By: Dempster R. “Bobby” Cherry
Congress returned to work for a few days after the elections to begin ‘serious’ deliberations on the “fiscal cliff’ and other matters last week. This week they will be back on vacation recess. Pardon me while I clear my throat. Given that the country now has more clarity on the fiscal cliff issues due to the non-stop media coverage since the election, I still believe that a plan will come about rather quickly. There are specific consequences for taxpayers and the motivations have changed for all the accomplices this time around. I don’t expect anything like the theater of events that were the debt ceiling agreements.

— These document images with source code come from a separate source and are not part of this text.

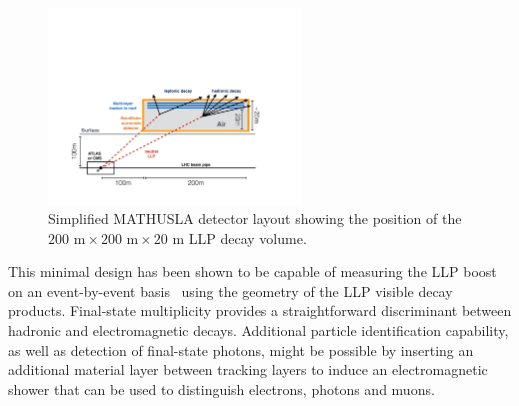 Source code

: \begin{figure}
\begin{center}
\includegraphics[width=0.6\textwidth]{figures/mathusla/3_mathusla.pdf}
\end{center}
\caption{
Simplified MATHUSLA detector layout showing the position of the $200\,\,\mathrm{m} \times 200\,\,\mathrm{m} \times 20\,\,\mathrm{m}$ LLP decay volume.
}
\label{f.mathuslalayout}
\end{figure}


This minimal design has been shown to be capable of measuring the LLP boost  on an event-by-event basis~\cite{Curtin:2017izq} using  the geometry of the LLP visible decay products. Final-state multiplicity provides a straightforward discriminant between hadronic and electromagnetic decays. Additional particle identification capability, as well as detection of final-state photons, might be possible by inserting an additional material layer between tracking layers to induce an electromagnetic shower that can be used to distinguish electrons, photons and muons.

U.S. financial market volatility continued last week, where all major U.S. equities indexes posted a fourth consecutive weekly loss. However by week’s end there were sparkles of confidence and I wouldn’t be surprised if this week provides the markets with a nice, moderate bounce into the holiday. As we begin to close out the month, we see that Job growth is better than we thought and the pace of job creation is impressive with about 6.9 million jobs for the quarter. Third quarter earnings improved in the final reports, however corporate revenues remained discouraging on a broad scale. The forbidding dark cloud on the horizon is the continuing Gaza Strip conflict and the greater risks to the energy markets and with no clear solutions from both Israel and Palestine, I do expect negative market reaction within the next few days if Israel moves forward with a ground assault into Gaza.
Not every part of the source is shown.